Overall, it was a very nice evening. Aside from Rabbi Student (obviously), I'm curious how many other bloggers were there.
Thanks for the first hand report. Having the book launching in KGH makes a major statement. Would have been their, had I still lived in NY. Hopefully Rabbi Student will post also.
I would have been there if i weren't in Israel at the moment.
Thanks for the report, I'm glad there was a decent turnout.
Myself (Mark Frankel), David Linn and Steve Brizel from Beyond BT, Steven Weiss of the Canonist (live blogged it), David Kelsey from JewSchool, Ezzie Goldish from Serandez, Nachum Lamm from Lammpost and I'm sure others.
For me the highlight of the evening was shmoozing with the other bloggers, I wish I would have also met you. Next time after the call for Maariv there should be a call for a blogger get together in some corner of the room.

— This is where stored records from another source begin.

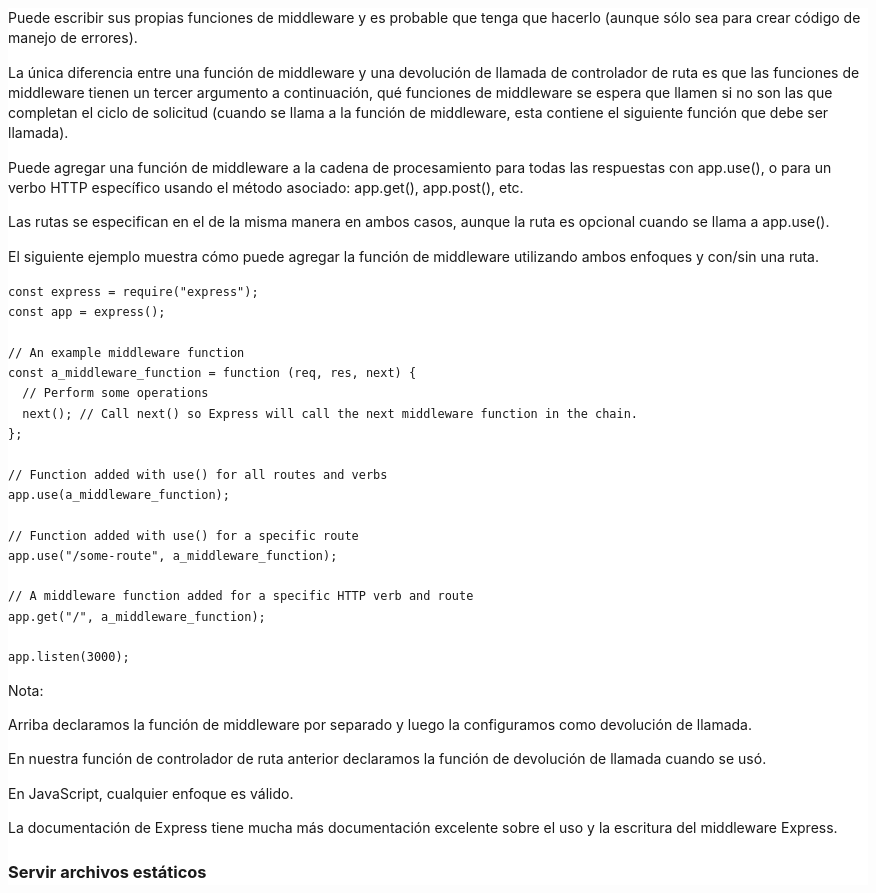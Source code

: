 Puede escribir sus propias funciones de middleware y es probable que tenga que hacerlo (aunque sólo sea para crear código de manejo de errores).

La única diferencia entre una función de middleware y una devolución de llamada de controlador de ruta es que las funciones de middleware tienen un tercer argumento a continuación, qué funciones de middleware se espera que llamen si no son las que completan el ciclo de solicitud (cuando se llama a la función de middleware, esta contiene el siguiente función que debe ser llamada).


Puede agregar una función de middleware a la cadena de procesamiento para todas las respuestas con app.use(), o para un verbo HTTP específico usando el método asociado: app.get(), app.post(), etc.

Las rutas se especifican en el de la misma manera en ambos casos, aunque la ruta es opcional cuando se llama a app.use().


El siguiente ejemplo muestra cómo puede agregar la función de middleware utilizando ambos enfoques y con/sin una ruta.

```
const express = require("express");
const app = express();

// An example middleware function
const a_middleware_function = function (req, res, next) {
  // Perform some operations
  next(); // Call next() so Express will call the next middleware function in the chain.
};

// Function added with use() for all routes and verbs
app.use(a_middleware_function);

// Function added with use() for a specific route
app.use("/some-route", a_middleware_function);

// A middleware function added for a specific HTTP verb and route
app.get("/", a_middleware_function);

app.listen(3000);

```

Nota:

Arriba declaramos la función de middleware por separado y luego la configuramos como devolución de llamada.

En nuestra función de controlador de ruta anterior declaramos la función de devolución de llamada cuando se usó.

En JavaScript, cualquier enfoque es válido.


La documentación de Express tiene mucha más documentación excelente sobre el uso y la escritura del middleware Express.


### Servir archivos estáticos
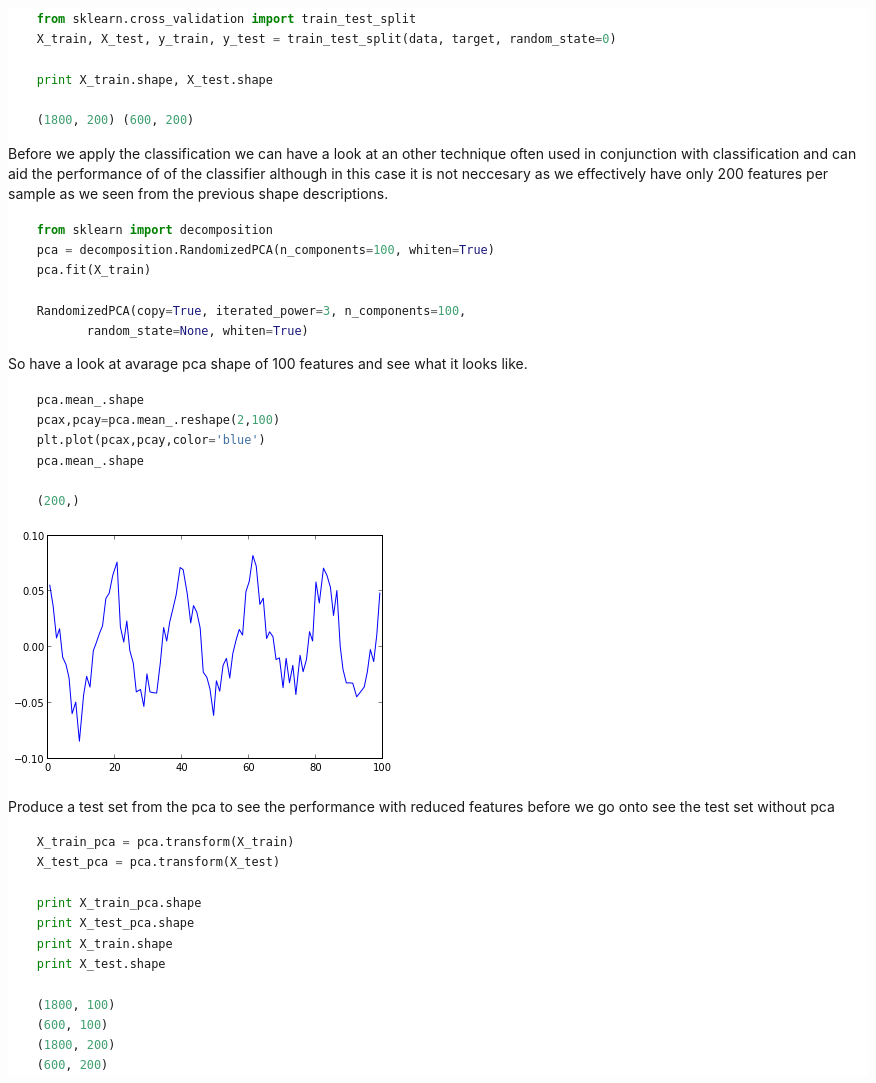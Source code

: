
 ```python
    from sklearn.cross_validation import train_test_split
    X_train, X_test, y_train, y_test = train_test_split(data, target, random_state=0)
    
    print X_train.shape, X_test.shape

    (1800, 200) (600, 200)
```

Before we apply the classification we can have a look at an other technique
often used in conjunction with classification and can aid the performance of of
the classifier although in this case it is not neccesary as we effectively have
only 200 features per sample as we seen from the previous shape descriptions.

```python
    from sklearn import decomposition
    pca = decomposition.RandomizedPCA(n_components=100, whiten=True)
    pca.fit(X_train)

    RandomizedPCA(copy=True, iterated_power=3, n_components=100,
           random_state=None, whiten=True)
```


So have a look at avarage pca shape of 100 features and see what it looks like.

```python
    pca.mean_.shape
    pcax,pcay=pca.mean_.reshape(2,100)
    plt.plot(pcax,pcay,color='blue')
    pca.mean_.shape

    (200,)
```

![png](SimulatingPriceRecognition_files/SimulatingPriceRecognition_24_1.png)


Produce a test set from the pca to see the performance with reduced features
before we go onto see the test set without pca

```python
    X_train_pca = pca.transform(X_train)
    X_test_pca = pca.transform(X_test)

    print X_train_pca.shape
    print X_test_pca.shape
    print X_train.shape
    print X_test.shape

    (1800, 100)
    (600, 100)
    (1800, 200)
    (600, 200)
```
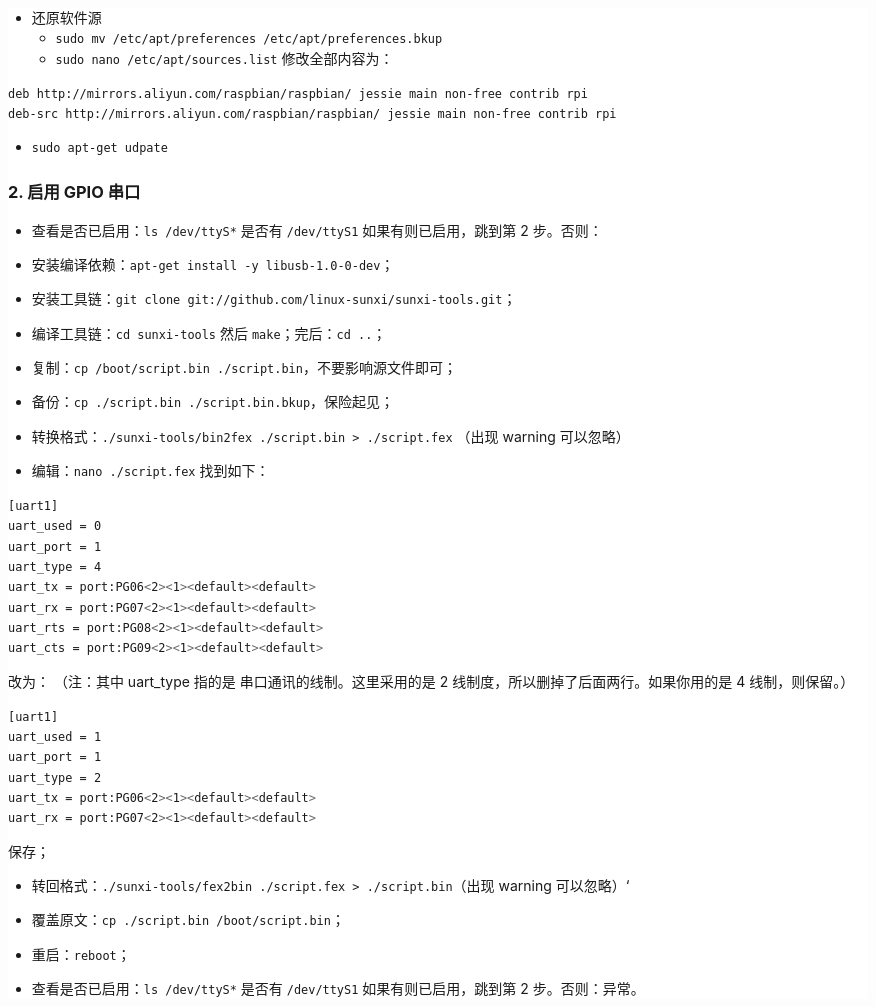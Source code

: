 - 还原软件源
  - `sudo mv /etc/apt/preferences /etc/apt/preferences.bkup`
  - `sudo nano /etc/apt/sources.list` 修改全部内容为：  

```shell
deb http://mirrors.aliyun.com/raspbian/raspbian/ jessie main non-free contrib rpi
deb-src http://mirrors.aliyun.com/raspbian/raspbian/ jessie main non-free contrib rpi
```
  - `sudo apt-get udpate`


### 2. 启用 GPIO 串口

- 查看是否已启用：`ls /dev/ttyS*` 是否有 `/dev/ttyS1` 如果有则已启用，跳到第 2 步。否则：

- 安装编译依赖：`apt-get install -y libusb-1.0-0-dev`；

- 安装工具链：`git clone git://github.com/linux-sunxi/sunxi-tools.git`；

- 编译工具链：`cd sunxi-tools` 然后 `make`；完后：`cd ..`；

- 复制：`cp /boot/script.bin ./script.bin`，不要影响源文件即可；

- 备份：`cp ./script.bin ./script.bin.bkup`，保险起见；

- 转换格式：`./sunxi-tools/bin2fex ./script.bin > ./script.fex` （出现 warning 可以忽略）

- 编辑：`nano ./script.fex` 找到如下：

```bash
[uart1]
uart_used = 0
uart_port = 1
uart_type = 4
uart_tx = port:PG06<2><1><default><default>
uart_rx = port:PG07<2><1><default><default>
uart_rts = port:PG08<2><1><default><default>
uart_cts = port:PG09<2><1><default><default>
```
改为：
（注：其中 uart_type 指的是 串口通讯的线制。这里采用的是 2 线制度，所以删掉了后面两行。如果你用的是 4 线制，则保留。）
```bash
[uart1]
uart_used = 1
uart_port = 1
uart_type = 2
uart_tx = port:PG06<2><1><default><default>
uart_rx = port:PG07<2><1><default><default>
```
保存；

- 转回格式：`./sunxi-tools/fex2bin ./script.fex > ./script.bin`（出现 warning 可以忽略）‘

- 覆盖原文：`cp ./script.bin /boot/script.bin`；

- 重启：`reboot`；

- 查看是否已启用：`ls /dev/ttyS*` 是否有 `/dev/ttyS1` 如果有则已启用，跳到第 2 步。否则：异常。
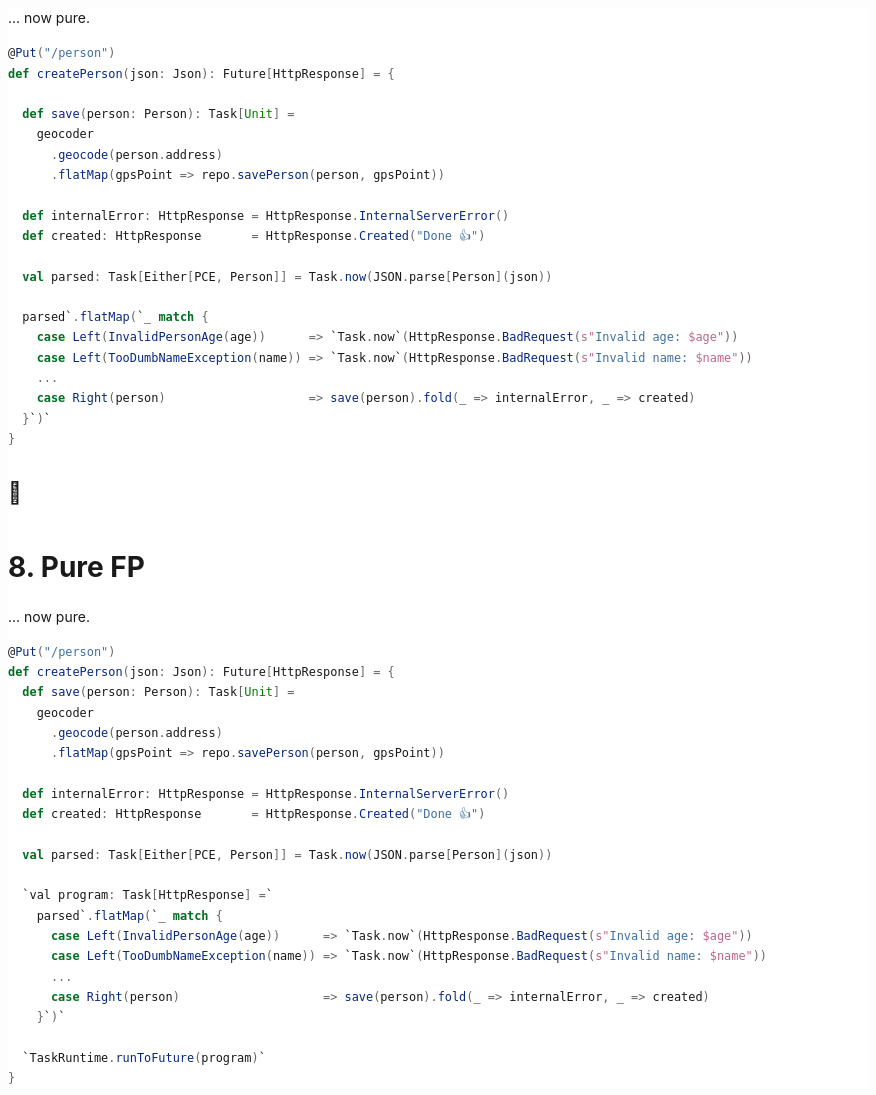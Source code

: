 ... now pure.

```scala
@Put("/person")
def createPerson(json: Json): Future[HttpResponse] = {

  def save(person: Person): Task[Unit] =
    geocoder
      .geocode(person.address)
      .flatMap(gpsPoint => repo.savePerson(person, gpsPoint))

  def internalError: HttpResponse = HttpResponse.InternalServerError()
  def created: HttpResponse       = HttpResponse.Created("Done 👍")

  val parsed: Task[Either[PCE, Person]] = Task.now(JSON.parse[Person](json))

  parsed`.flatMap(`_ match {
    case Left(InvalidPersonAge(age))      => `Task.now`(HttpResponse.BadRequest(s"Invalid age: $age"))
    case Left(TooDumbNameException(name)) => `Task.now`(HttpResponse.BadRequest(s"Invalid name: $name"))
    ...
    case Right(person)                    => save(person).fold(_ => internalError, _ => created)
  }`)`
}
```

🤔
---
# 8. Pure FP

... now pure.

```scala
@Put("/person")
def createPerson(json: Json): Future[HttpResponse] = {
  def save(person: Person): Task[Unit] =
    geocoder
      .geocode(person.address)
      .flatMap(gpsPoint => repo.savePerson(person, gpsPoint))

  def internalError: HttpResponse = HttpResponse.InternalServerError()
  def created: HttpResponse       = HttpResponse.Created("Done 👍")

  val parsed: Task[Either[PCE, Person]] = Task.now(JSON.parse[Person](json))

  `val program: Task[HttpResponse] =`
    parsed`.flatMap(`_ match {
      case Left(InvalidPersonAge(age))      => `Task.now`(HttpResponse.BadRequest(s"Invalid age: $age"))
      case Left(TooDumbNameException(name)) => `Task.now`(HttpResponse.BadRequest(s"Invalid name: $name"))
      ...
      case Right(person)                    => save(person).fold(_ => internalError, _ => created)
    }`)`

  `TaskRuntime.runToFuture(program)`
}
```

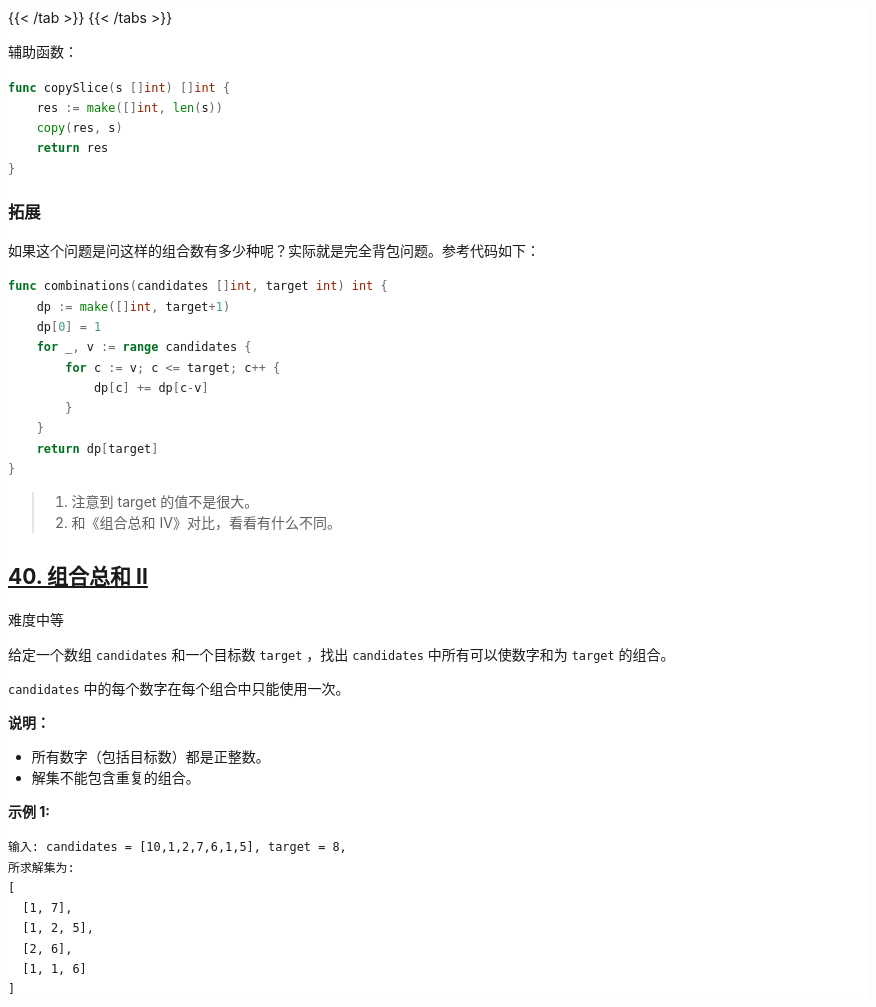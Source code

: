 {{< /tab >}}
{{< /tabs >}}

辅助函数：

```go
func copySlice(s []int) []int {
    res := make([]int, len(s))
    copy(res, s)
    return res
}
```

### 拓展

如果这个问题是问这样的组合数有多少种呢？实际就是完全背包问题。参考代码如下：

```go
func combinations(candidates []int, target int) int {
    dp := make([]int, target+1)
    dp[0] = 1
    for _, v := range candidates {
        for c := v; c <= target; c++ {
            dp[c] += dp[c-v]
        }
    }
    return dp[target]
}
```

> 1. 注意到 target 的值不是很大。
> 2. 和《组合总和 IV》对比，看看有什么不同。

## [40. 组合总和 II](https://leetcode-cn.com/problems/combination-sum-ii)

难度中等

给定一个数组 `candidates` 和一个目标数 `target` ，找出 `candidates` 中所有可以使数字和为 `target` 的组合。

`candidates` 中的每个数字在每个组合中只能使用一次。

**说明：**

- 所有数字（包括目标数）都是正整数。
- 解集不能包含重复的组合。

**示例 1:**

```
输入: candidates = [10,1,2,7,6,1,5], target = 8,
所求解集为:
[
  [1, 7],
  [1, 2, 5],
  [2, 6],
  [1, 1, 6]
]
```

There was a huge crowd-I would estimate that most of the men's section in the YIKGH was packed solid. I suspect that the web based publicity has as much to do with the attendance as the posters in Flatbush and KGH. I noticed many YU/RIETS/BRGS/TuM personalities present as well including RD D Berger, R D D Shatz, R S Carmy and R Y Blau. I agree that R Weinreb spoke eloquently about who the book is and is not intended for as well as the long history of such works in our Mesorah. OTOH, R Gil, who I deeply respect for his lomdus, intellectual honesty and courage, should have distributed his remarks via a series of talking points or on his blog. I suspect that most of the audience had read enough about the issues the ban, pro and con by this time and came to hear R Slifkin-who spoke nicely but too briefly.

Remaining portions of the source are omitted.